Hoverman, da Universidade de Purdue, concorda que “um desafio permanente para a sociedade é equilibrar a necessidade de produção de alimentos com os impactos ambientais dessas atividades”.

“Obviamente, o objetivo dos pesticidas é matar e, quando aplicados na natureza, eles cumprem esse objetivo. Investir em tecnologias que reduzam nossa dependência de pesticidas reduziria os impactos ambientais.”

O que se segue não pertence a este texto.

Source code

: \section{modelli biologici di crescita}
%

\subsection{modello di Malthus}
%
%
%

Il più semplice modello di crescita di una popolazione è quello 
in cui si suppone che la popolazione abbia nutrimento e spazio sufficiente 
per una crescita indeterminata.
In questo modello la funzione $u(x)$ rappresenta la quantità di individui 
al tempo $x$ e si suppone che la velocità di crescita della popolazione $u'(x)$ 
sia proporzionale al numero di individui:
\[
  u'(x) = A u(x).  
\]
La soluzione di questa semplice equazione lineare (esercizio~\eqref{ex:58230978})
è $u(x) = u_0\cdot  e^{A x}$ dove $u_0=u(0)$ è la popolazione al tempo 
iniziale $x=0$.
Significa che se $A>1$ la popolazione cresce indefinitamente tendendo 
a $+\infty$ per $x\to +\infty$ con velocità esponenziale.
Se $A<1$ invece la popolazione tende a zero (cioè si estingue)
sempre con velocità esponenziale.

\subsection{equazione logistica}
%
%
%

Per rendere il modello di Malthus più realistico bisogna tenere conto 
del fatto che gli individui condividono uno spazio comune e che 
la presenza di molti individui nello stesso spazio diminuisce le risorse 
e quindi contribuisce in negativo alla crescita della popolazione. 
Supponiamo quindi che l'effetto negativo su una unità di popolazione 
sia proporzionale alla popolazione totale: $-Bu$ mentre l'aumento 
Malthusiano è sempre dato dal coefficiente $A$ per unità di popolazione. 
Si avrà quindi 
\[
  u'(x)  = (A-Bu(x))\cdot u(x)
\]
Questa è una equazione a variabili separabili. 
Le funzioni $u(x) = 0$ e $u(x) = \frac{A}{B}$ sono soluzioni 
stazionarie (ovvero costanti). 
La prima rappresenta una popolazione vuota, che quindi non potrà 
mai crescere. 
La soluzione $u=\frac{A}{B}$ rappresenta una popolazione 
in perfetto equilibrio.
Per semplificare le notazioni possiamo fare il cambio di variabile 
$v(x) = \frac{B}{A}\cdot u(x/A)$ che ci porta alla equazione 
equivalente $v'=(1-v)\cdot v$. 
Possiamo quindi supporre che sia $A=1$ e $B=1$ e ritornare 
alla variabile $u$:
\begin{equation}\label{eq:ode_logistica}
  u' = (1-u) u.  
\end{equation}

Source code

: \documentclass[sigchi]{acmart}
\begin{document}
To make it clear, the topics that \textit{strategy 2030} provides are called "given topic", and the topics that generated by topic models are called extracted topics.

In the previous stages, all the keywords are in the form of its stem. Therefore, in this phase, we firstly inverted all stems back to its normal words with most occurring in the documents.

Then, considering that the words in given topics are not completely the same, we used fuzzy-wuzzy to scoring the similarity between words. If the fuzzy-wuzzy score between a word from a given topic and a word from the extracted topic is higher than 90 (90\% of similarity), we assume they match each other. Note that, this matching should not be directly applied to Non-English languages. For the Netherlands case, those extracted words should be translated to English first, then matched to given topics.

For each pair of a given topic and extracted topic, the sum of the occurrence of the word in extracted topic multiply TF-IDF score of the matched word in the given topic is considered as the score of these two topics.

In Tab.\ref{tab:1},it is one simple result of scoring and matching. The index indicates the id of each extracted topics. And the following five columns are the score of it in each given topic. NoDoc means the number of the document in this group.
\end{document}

Os pesquisadores encerraram o estudo citando o clássico de Rachel Carson, de 1962, intitulado Primavera Silenciosa, sobre pesticidas: “Aplicações na forma de pulverizações, pós e aerossóis são agora realizadas quase universalmente em fazendas, jardins, florestas e residências — são substâncias químicas não seletivas, que têm poder para matar qualquer espécie de insetos, tantos os ‘bons’ quanto os ‘maus’. Têm poder para silenciar o canto dos pássaros e deter o salto dos peixes na correnteza.”

Agora, quase 60 anos depois, notam que as palavras de Carson são assustadoramente proféticas. “O impacto ecológico e econômico dos neonicotinoides nas águas interiores do Japão confirma a profecia de Carson”, concluem.